(Your goal): Search the material below for the word "should". Copy every line where it is found.

Information shown START

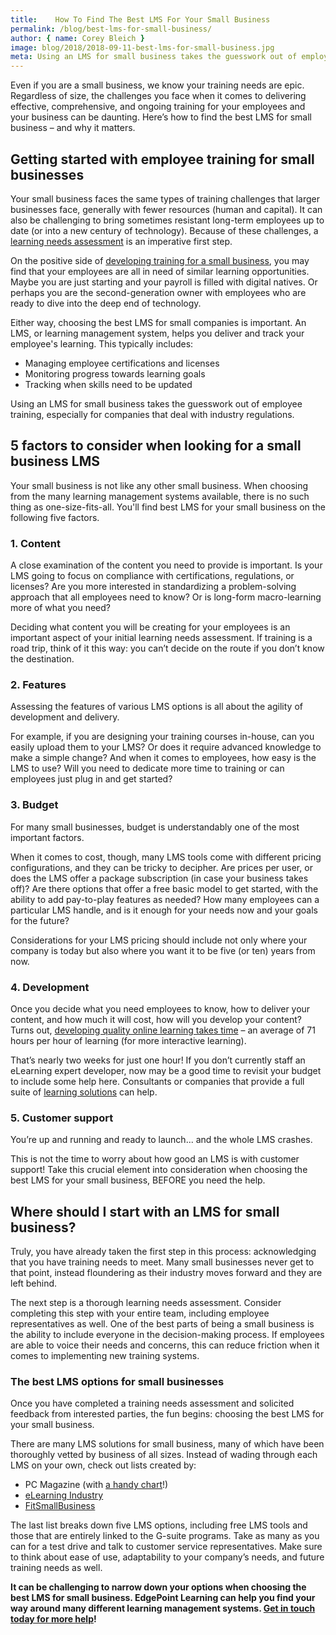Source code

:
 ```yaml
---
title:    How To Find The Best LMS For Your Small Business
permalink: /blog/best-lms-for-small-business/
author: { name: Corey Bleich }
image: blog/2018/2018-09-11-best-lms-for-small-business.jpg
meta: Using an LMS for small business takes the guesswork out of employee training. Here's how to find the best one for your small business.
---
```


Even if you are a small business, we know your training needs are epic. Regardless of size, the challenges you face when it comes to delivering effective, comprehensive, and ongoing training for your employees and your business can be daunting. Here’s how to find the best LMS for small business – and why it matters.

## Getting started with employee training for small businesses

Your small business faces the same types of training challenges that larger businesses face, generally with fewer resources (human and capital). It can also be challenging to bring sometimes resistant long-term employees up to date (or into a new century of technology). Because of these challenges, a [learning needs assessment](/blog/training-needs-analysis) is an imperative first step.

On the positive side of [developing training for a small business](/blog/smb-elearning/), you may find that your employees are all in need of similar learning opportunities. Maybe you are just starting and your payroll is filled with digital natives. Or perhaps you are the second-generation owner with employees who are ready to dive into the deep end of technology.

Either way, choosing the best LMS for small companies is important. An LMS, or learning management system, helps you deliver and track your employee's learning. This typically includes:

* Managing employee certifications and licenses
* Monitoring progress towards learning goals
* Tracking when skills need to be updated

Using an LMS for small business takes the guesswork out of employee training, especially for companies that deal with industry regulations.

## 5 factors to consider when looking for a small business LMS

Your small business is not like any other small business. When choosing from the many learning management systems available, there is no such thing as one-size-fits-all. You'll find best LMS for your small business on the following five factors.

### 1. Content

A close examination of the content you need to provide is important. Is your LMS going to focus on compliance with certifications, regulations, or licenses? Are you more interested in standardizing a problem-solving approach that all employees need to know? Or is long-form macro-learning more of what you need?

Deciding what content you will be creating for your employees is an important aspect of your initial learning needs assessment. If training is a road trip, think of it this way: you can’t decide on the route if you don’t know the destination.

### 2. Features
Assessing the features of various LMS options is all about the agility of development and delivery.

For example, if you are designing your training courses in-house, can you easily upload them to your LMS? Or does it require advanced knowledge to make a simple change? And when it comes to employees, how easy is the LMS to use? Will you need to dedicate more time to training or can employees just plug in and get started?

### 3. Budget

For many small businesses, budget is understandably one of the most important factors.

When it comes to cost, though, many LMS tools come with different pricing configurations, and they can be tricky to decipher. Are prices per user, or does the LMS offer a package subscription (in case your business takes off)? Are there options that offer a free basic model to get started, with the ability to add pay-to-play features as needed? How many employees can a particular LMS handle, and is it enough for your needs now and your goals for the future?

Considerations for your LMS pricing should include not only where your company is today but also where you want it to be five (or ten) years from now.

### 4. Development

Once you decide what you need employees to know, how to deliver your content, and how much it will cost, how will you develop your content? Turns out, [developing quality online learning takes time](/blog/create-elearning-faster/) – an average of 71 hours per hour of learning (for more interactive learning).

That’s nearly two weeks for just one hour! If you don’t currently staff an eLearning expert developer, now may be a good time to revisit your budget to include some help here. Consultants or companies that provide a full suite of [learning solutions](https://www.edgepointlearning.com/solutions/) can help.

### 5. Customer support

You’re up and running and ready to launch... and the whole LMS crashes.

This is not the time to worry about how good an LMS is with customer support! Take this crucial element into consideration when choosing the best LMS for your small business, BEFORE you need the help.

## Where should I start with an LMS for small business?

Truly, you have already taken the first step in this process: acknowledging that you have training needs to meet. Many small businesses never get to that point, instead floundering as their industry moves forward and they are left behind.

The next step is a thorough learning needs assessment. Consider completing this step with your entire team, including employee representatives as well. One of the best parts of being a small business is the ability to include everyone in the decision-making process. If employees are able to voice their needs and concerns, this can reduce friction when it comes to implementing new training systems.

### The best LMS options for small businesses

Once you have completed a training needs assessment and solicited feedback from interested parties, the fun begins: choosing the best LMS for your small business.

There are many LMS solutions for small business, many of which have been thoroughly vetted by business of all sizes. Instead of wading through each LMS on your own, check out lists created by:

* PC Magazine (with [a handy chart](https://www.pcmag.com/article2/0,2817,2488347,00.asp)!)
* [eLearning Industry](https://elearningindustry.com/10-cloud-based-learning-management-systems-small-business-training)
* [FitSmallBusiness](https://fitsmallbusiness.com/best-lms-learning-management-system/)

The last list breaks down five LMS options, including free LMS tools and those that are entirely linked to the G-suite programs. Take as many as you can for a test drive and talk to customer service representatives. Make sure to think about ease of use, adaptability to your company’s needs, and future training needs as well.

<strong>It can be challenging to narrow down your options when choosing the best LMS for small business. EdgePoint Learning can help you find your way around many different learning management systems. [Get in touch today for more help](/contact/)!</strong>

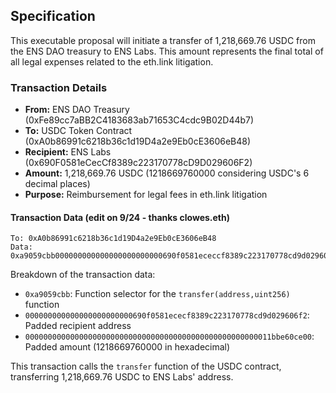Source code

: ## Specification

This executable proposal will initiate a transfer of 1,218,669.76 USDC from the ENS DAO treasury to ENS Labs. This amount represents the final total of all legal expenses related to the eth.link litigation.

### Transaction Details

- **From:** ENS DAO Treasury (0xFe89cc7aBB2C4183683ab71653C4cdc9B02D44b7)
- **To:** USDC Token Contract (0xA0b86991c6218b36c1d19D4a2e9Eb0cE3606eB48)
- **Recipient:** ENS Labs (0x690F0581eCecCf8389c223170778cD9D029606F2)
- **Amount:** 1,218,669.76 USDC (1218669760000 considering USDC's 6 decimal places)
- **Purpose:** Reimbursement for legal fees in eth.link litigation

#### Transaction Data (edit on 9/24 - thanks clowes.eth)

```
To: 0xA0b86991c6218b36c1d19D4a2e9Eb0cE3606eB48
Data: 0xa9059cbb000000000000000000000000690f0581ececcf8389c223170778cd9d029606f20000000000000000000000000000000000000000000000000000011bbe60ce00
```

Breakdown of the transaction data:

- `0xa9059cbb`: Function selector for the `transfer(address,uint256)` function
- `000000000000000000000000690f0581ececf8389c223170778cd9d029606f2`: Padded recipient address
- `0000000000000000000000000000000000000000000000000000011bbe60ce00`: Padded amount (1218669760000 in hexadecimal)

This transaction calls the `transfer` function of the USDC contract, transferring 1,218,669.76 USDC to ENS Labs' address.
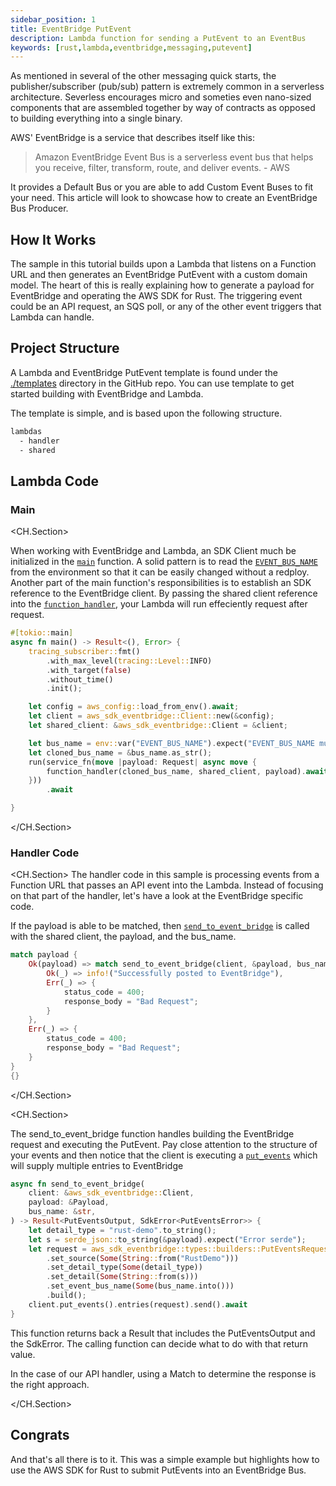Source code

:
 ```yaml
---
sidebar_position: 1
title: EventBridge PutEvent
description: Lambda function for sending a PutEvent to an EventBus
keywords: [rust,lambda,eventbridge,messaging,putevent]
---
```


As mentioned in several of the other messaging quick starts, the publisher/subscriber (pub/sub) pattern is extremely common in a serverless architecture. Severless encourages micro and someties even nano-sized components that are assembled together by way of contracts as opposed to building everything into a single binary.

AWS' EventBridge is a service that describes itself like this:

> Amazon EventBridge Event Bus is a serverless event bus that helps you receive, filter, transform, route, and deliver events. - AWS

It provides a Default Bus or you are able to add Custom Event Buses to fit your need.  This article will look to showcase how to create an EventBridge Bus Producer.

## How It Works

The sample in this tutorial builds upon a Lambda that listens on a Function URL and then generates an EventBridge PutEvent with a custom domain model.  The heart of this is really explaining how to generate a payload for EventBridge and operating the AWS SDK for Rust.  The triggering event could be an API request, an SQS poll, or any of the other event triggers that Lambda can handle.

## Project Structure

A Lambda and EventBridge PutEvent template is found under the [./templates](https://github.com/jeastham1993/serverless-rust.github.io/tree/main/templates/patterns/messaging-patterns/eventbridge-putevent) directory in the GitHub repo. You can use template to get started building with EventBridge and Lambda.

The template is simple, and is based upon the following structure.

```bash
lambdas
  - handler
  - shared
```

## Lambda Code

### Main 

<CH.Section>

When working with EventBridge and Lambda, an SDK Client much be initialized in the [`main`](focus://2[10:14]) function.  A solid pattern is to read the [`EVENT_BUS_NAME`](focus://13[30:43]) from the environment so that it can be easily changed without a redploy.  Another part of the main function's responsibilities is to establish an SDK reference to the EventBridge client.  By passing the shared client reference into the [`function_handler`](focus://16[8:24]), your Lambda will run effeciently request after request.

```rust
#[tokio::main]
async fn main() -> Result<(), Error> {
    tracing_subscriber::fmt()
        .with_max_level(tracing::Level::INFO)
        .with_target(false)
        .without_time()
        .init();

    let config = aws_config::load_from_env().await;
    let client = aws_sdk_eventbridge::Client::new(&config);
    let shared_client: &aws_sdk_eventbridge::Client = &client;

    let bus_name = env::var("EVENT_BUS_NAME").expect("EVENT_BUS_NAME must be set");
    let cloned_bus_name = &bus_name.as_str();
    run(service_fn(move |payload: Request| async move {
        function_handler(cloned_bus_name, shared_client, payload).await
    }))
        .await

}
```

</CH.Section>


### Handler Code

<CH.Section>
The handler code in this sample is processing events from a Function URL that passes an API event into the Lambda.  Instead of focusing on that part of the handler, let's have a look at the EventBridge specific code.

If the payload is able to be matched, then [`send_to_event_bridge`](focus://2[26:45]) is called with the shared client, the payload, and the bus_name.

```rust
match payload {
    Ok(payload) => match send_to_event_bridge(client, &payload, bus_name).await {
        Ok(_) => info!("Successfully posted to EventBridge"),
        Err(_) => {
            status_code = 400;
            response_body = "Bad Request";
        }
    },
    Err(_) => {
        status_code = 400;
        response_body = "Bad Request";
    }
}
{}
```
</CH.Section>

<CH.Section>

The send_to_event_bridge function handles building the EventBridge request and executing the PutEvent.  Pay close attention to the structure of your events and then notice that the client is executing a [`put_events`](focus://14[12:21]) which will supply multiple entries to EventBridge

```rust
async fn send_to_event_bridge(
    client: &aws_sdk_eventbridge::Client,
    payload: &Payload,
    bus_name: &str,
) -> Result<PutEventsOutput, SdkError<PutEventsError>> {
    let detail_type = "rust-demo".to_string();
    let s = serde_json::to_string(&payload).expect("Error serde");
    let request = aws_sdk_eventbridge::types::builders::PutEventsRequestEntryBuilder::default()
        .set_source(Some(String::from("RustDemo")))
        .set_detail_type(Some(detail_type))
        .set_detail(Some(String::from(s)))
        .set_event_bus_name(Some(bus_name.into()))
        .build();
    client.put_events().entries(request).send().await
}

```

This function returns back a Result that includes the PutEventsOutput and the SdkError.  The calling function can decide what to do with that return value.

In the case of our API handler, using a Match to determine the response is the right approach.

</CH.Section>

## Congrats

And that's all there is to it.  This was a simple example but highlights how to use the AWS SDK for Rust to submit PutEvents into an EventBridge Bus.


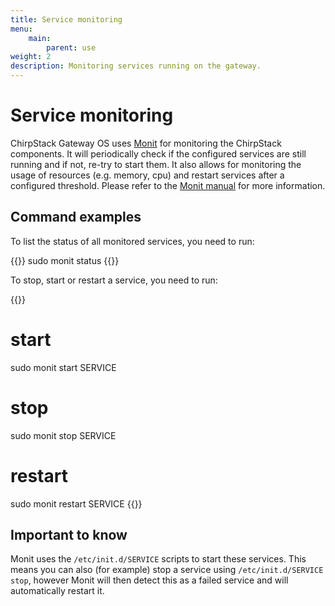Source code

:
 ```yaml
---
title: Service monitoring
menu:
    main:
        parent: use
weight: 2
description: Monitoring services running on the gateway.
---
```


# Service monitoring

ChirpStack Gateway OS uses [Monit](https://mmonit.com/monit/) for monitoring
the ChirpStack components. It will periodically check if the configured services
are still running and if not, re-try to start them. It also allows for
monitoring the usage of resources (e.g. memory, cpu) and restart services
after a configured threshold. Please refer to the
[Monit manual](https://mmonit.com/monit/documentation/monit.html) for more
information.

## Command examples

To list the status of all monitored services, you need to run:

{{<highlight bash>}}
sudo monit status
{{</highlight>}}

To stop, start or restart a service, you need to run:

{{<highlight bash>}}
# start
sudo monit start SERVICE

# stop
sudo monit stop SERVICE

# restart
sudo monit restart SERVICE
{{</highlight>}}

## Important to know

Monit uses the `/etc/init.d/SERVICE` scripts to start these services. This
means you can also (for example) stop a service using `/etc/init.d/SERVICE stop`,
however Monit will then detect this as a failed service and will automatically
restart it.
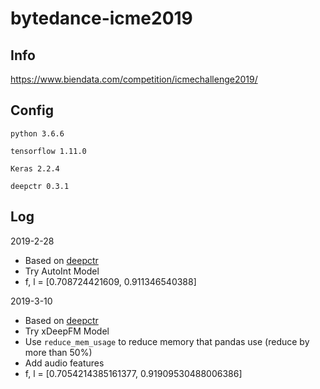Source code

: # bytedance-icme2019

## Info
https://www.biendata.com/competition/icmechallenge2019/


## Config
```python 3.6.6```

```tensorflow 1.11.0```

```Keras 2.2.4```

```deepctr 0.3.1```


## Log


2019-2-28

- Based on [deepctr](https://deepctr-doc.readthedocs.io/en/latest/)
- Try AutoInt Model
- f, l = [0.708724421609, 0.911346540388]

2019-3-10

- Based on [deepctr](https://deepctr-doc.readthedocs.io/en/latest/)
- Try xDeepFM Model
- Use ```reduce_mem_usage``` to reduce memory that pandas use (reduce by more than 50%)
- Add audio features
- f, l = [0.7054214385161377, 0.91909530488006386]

Information shown END

(Finished task):
Considerations for your LMS pricing should include not only where your company is today but also where you want it to be five (or ten) years from now.
## Where should I start with an LMS for small business?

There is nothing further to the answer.